Installing Datomic - WormBase/db-prototypes GitHub Wiki
System Requirements
TLDR: plenty of memory.
Datomic likes memory. 4GiB of Java heap is the recommended minimum for a production transactor. For high-intensity writes (e.g. full-Wormbase imports), I've found 6GiB to be better (probably because the storage engine is running in the same JVM for free storage -- 4GiB is probably enough if you're running with external storage).
Memory is potentially even more important for Datomic peer processes. 2GiB of Java heap as an absolute minimum, but more is better.
When using the Free or Dev storage engines, the actual data storage uses H2 (running in-process in the transactor's JVM). This is pretty fast, but seems to be quite sensitive to the access latency of underlying storage. Best performance is on non-virtualized machines with directly-connected (ideally PCIe) SSDs. Because the storage is treated as (nearly) append-only, there shouldn't be a lot of rewriting of data once it has been stored, and therefore consumer-grade SSDs will probably work okay.
Actual storage requirements can be surprisingly small. The core WormBase data set (as of WS249) takes <10GiB in Datomic.

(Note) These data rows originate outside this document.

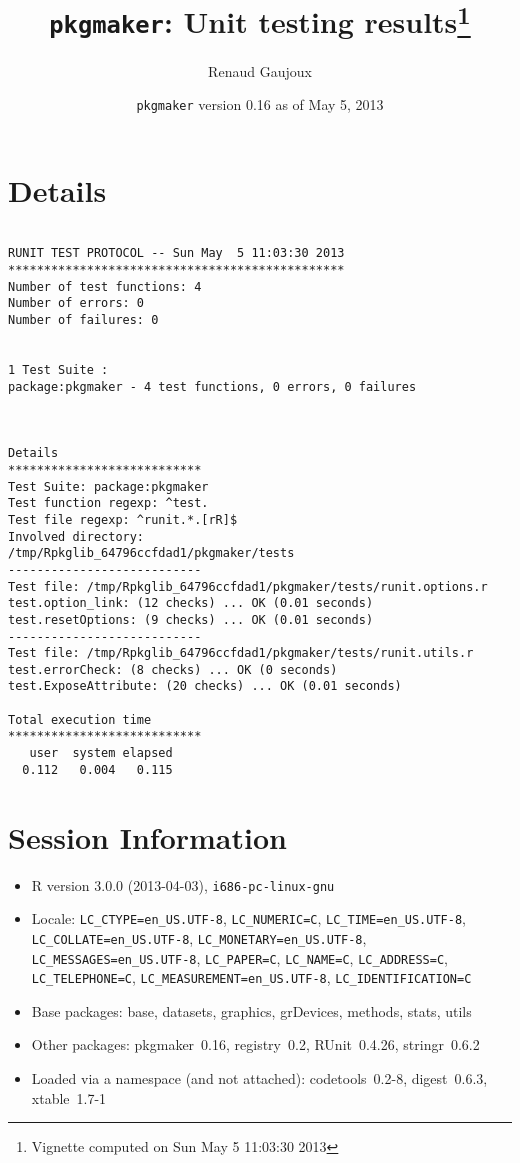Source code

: \documentclass[10pt]{article}
\author{Renaud Gaujoux}
\title{\texttt{pkgmaker}: Unit testing results\footnote{Vignette computed  on Sun May  5 11:03:30 2013}}
\date{\texttt{pkgmaker} version 0.16 as of May  5, 2013}
\begin{document}
\maketitle

\section{Details}
\begin{verbatim}

RUNIT TEST PROTOCOL -- Sun May  5 11:03:30 2013 
*********************************************** 
Number of test functions: 4 
Number of errors: 0 
Number of failures: 0 

 
1 Test Suite : 
package:pkgmaker - 4 test functions, 0 errors, 0 failures



Details 
*************************** 
Test Suite: package:pkgmaker 
Test function regexp: ^test. 
Test file regexp: ^runit.*.[rR]$ 
Involved directory: 
/tmp/Rpkglib_64796ccfdad1/pkgmaker/tests 
--------------------------- 
Test file: /tmp/Rpkglib_64796ccfdad1/pkgmaker/tests/runit.options.r 
test.option_link: (12 checks) ... OK (0.01 seconds)
test.resetOptions: (9 checks) ... OK (0.01 seconds)
--------------------------- 
Test file: /tmp/Rpkglib_64796ccfdad1/pkgmaker/tests/runit.utils.r 
test.errorCheck: (8 checks) ... OK (0 seconds)
test.ExposeAttribute: (20 checks) ... OK (0.01 seconds)

Total execution time
***************************
   user  system elapsed 
  0.112   0.004   0.115 

\end{verbatim}

\section*{Session Information}
\begin{itemize}\raggedright
  \item R version 3.0.0 (2013-04-03), \verb|i686-pc-linux-gnu|
  \item Locale: \verb|LC_CTYPE=en_US.UTF-8|, \verb|LC_NUMERIC=C|, \verb|LC_TIME=en_US.UTF-8|, \verb|LC_COLLATE=en_US.UTF-8|, \verb|LC_MONETARY=en_US.UTF-8|, \verb|LC_MESSAGES=en_US.UTF-8|, \verb|LC_PAPER=C|, \verb|LC_NAME=C|, \verb|LC_ADDRESS=C|, \verb|LC_TELEPHONE=C|, \verb|LC_MEASUREMENT=en_US.UTF-8|, \verb|LC_IDENTIFICATION=C|
  \item Base packages: base, datasets, graphics, grDevices, methods,
    stats, utils
  \item Other packages: pkgmaker~0.16, registry~0.2, RUnit~0.4.26,
    stringr~0.6.2
  \item Loaded via a namespace (and not attached): codetools~0.2-8,
    digest~0.6.3, xtable~1.7-1
\end{itemize}
\end{document}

If you add the full set of Feature_data and Homol_data, this rises to ~20GiB. Still substantially smaller than ACeDB. (NB. Datomic is believed to compress all data at rest).
One special case to consider is when you're writing a lot of data to Datomic. Datomic doesn't reclaim any storage until you do an explicit gc-storage
operation, and running gc-storage
while under heavy transaction load hurts performance (it's fine to run a few transactions, e.g. normal curation activity while GCing -- just don't try to submit thousands of back-to-back transactions). So for full Ace->Datomic conversions or very large updates (complete new species? re-do all the variation consequences) you'll need extra space. The worst case (full import) needs ~100GiB.
AWS
When using Free or Dev storage, we want SSD storage, not basic EBS.

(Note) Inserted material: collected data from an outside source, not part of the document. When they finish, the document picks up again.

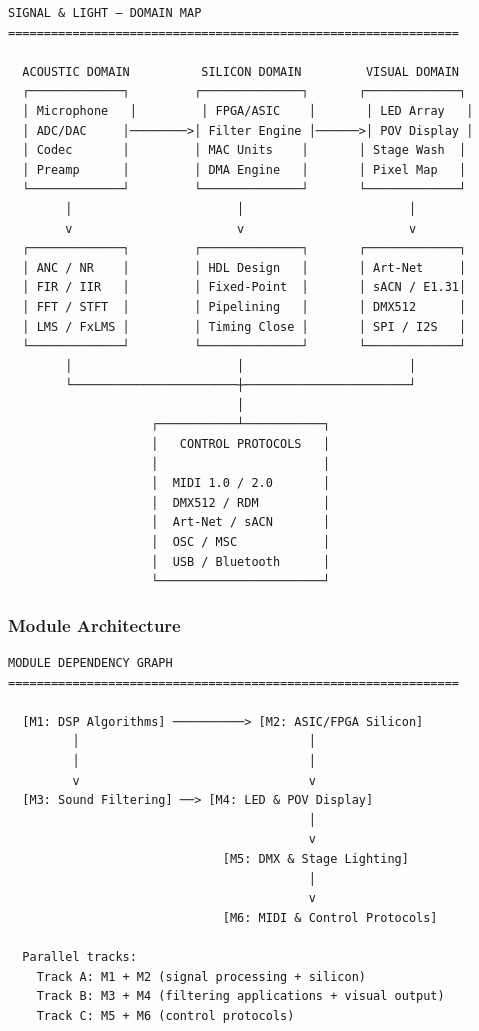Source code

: \documentclass[11pt,letterpaper]{article}
\begin{document}
\begin{asciibox}
\begin{verbatim}
SIGNAL & LIGHT — DOMAIN MAP
===============================================================

  ACOUSTIC DOMAIN          SILICON DOMAIN         VISUAL DOMAIN
  ┌─────────────┐         ┌──────────────┐       ┌─────────────┐
  │ Microphone   │         │ FPGA/ASIC    │       │ LED Array   │
  │ ADC/DAC     │────────>│ Filter Engine │──────>│ POV Display │
  │ Codec       │         │ MAC Units    │       │ Stage Wash  │
  │ Preamp      │         │ DMA Engine   │       │ Pixel Map   │
  └─────────────┘         └──────────────┘       └─────────────┘
        │                       │                       │
        v                       v                       v
  ┌─────────────┐         ┌──────────────┐       ┌─────────────┐
  │ ANC / NR    │         │ HDL Design   │       │ Art-Net     │
  │ FIR / IIR   │         │ Fixed-Point  │       │ sACN / E1.31│
  │ FFT / STFT  │         │ Pipelining   │       │ DMX512      │
  │ LMS / FxLMS │         │ Timing Close │       │ SPI / I2S   │
  └─────────────┘         └──────────────┘       └─────────────┘
        │                       │                       │
        └───────────────────────┼───────────────────────┘
                                │
                    ┌───────────┴───────────┐
                    │   CONTROL PROTOCOLS   │
                    │                       │
                    │  MIDI 1.0 / 2.0       │
                    │  DMX512 / RDM         │
                    │  Art-Net / sACN       │
                    │  OSC / MSC            │
                    │  USB / Bluetooth      │
                    └───────────────────────┘
\end{verbatim}
\end{asciibox}

\subsubsection{Module Architecture}

\begin{asciibox}
\begin{verbatim}
MODULE DEPENDENCY GRAPH
===============================================================

  [M1: DSP Algorithms] ──────────> [M2: ASIC/FPGA Silicon]
         │                                │
         │                                │
         v                                v
  [M3: Sound Filtering] ──> [M4: LED & POV Display]
                                          │
                                          v
                              [M5: DMX & Stage Lighting]
                                          │
                                          v
                              [M6: MIDI & Control Protocols]

  Parallel tracks:
    Track A: M1 + M2 (signal processing + silicon)
    Track B: M3 + M4 (filtering applications + visual output)
    Track C: M5 + M6 (control protocols)
\end{verbatim}
\end{asciibox}
\end{document}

I suspect we'd do better using directly attached ephemeral storage as much as possible and only relying on EBS as backing store. There are some (not-Datomic-specific) suggestions for how to set this up here, but needs someone with full admin rights to the AWS instance to test this stuff.
Given that Datomic tends to be more memory intensive than CPU intensive, it's probably worth investigating the EC2 "r3" family of instance types.
Java
Java 7 is the minimum requirement. Java 8 will give better performance. Historically, I've preferred to use Oracle's JVM builds, but OpenJDK seems to be fine now. When working on Linux, I used the Zulu builds of OpenJDK (these are likely to be better-tested than most Linux-distro builds...). Zing would probably perform nicely...
Transactor config.
There's a sample config file in config/samples/free-transactor-template.properties
. This is generally pretty sensible except that it's set up for small dev instances rather than production (please don't try importing WormBase into a 1GiB "dev laptop" transactor). Copy the template to somewhere more sensible (I use config/transactor.properties
) and edit the memory-index-threshold
, memory-index-max
, and object-cache-max
values (there are suggestions for a 4GiB production instance in the config file template).

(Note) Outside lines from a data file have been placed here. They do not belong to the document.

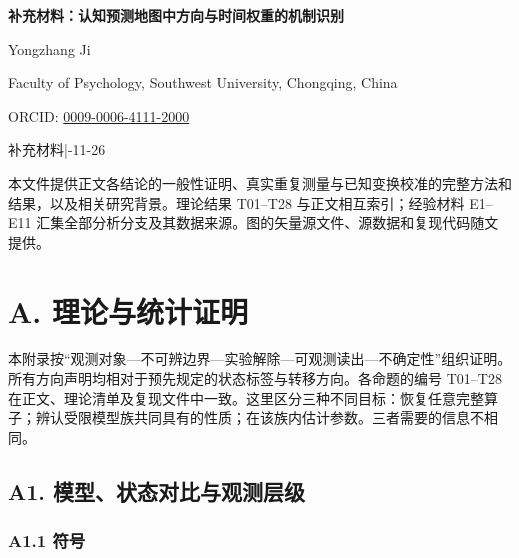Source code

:\documentclass[11pt,a4paper]{article}
\begin{document}
\thispagestyle{plain}
{\raggedright{}\sffamily\bfseries\color{Ink}\fontsize{20}{25}\selectfont 补充材料：认知预测地图中方向与时间权重的机制识别\par}
\vspace{8pt}
{\sffamily\fontsize{12}{15}\selectfont Yongzhang Ji\par}
\vspace{4pt}
{\sffamily\small Faculty of Psychology, Southwest University, Chongqing,
China\par}
\vspace{3pt}
{\sffamily\footnotesize\color{Muted} ORCID: \href{https://orcid.org/0009-0006-4111-2000}{0009-0006-4111-2000}\par}
\vspace{7pt}
{\sffamily\footnotesize\color{Muted} 补充材料\quad |-11-26\par}
\vspace{8pt}
本文件提供正文各结论的一般性证明、真实重复测量与已知变换校准的完整方法和结果，以及相关研究背景。理论结果
T01–T28 与正文相互索引；经验材料 E1–E11
汇集全部分析分支及其数据来源。图的矢量源文件、源数据和复现代码随文提供。

\begingroup
\fontsize{8.8}{10.3}\selectfont
\linespread{1.0}\selectfont
\setlength{\parskip}{0pt}
\tableofcontents
\endgroup

\clearpage

\section{A.
理论与统计证明}\label{a.-ux7406ux8bbaux4e0eux7edfux8ba1ux8bc1ux660e}

本附录按“观测对象—不可辨边界—实验解除—可观测读出—不确定性”组织证明。所有方向声明均相对于预先规定的状态标签与转移方向。各命题的编号
T01–T28
在正文、理论清单及复现文件中一致。这里区分三种不同目标：恢复任意完整算子；辨认受限模型族共同具有的性质；在该族内估计参数。三者需要的信息不相同。

\subsection{A1.
模型、状态对比与观测层级}\label{a1.-ux6a21ux578bux72b6ux6001ux5bf9ux6bd4ux4e0eux89c2ux6d4bux5c42ux7ea7}

\subsubsection{A1.1 符号}\label{a1.1-ux7b26ux53f7}
\end{document}
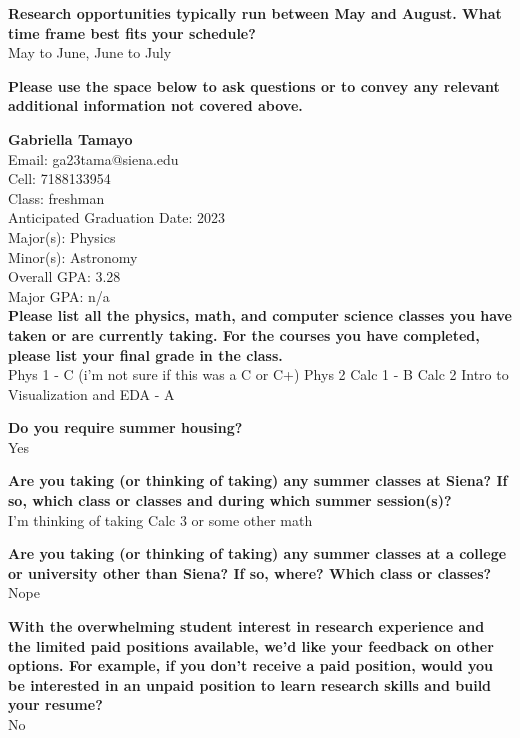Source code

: \documentclass[12pt,preprint]{aastex}
\begin{document}
\vspace*{3mm}
{\bf Research opportunities typically run between May and August.  What time frame best fits your schedule?}\\
May to June, June to July

\vspace*{3mm}
{\bf Please use the space below to ask questions or to convey any relevant additional information not covered above.}\\
\vspace*{3mm}

\vspace*{3mm}
\clearpage
{\large {\bf Gabriella Tamayo}}\\
Email: ga23tama@siena.edu\\
Cell: 7188133954\\
Class: freshman\\
Anticipated Graduation Date: 2023\\
Major(s): Physics\\
Minor(s): Astronomy\\
Overall GPA: 3.28\\
Major GPA: n/a\\

 \vspace*{1mm}
{\bf Please list all the physics, math, and computer science classes you have taken or are currently taking.  For the courses you have completed, please list your final grade in the class.}\\
Phys 1 - C (i'm not sure if this was a C or C+) Phys 2 Calc 1 - B Calc 2 Intro to Visualization and EDA - A

\vspace*{3mm}
{\bf Do you require summer housing?}\\
Yes

\vspace*{3mm}
{\bf Are you taking (or thinking of taking) any summer classes at Siena?  If so, which class or classes and during which summer session(s)?}\\
I'm thinking of taking Calc 3 or some other math

\vspace*{3mm}
{\bf Are you taking (or thinking of taking) any summer classes at a college or university other than Siena?  If so, where?  Which class or classes?}\\
Nope

\vspace*{3mm}
{\bf With the overwhelming student interest in research experience and the limited paid positions available, we'd like your feedback on other options.  For example, if you don't receive a paid position, would you be interested in an unpaid position to learn research skills and build your resume?}\\
No
\end{document}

You can set explicit values for log-dir
and data-dir
if they're helpful, or just leave them.
Note that, in addition to the config file, the transactor startup script also consults the environment variable XMX
for a Java heap size. To configure a 4GiB heap,
export XMX=-Xmx4G
Ports
By default, Datomic Free binds ports 4334 (main Datomic message-bus port), 4335 and 4336 (both relating to the storage). Datomic expects access control to be implemented elsewhere in the stack, so we don't want these ports open to the public.
Running it
It's straightforward to start the transactor from a shell. I prefer this for experimentation and testing.
bin/transactor config/transactor.properties
For production purposes, you probably want the transactor to run at system startup. There's a daemontools-style init script here which might be helpful (check the environment variables at the top before starting).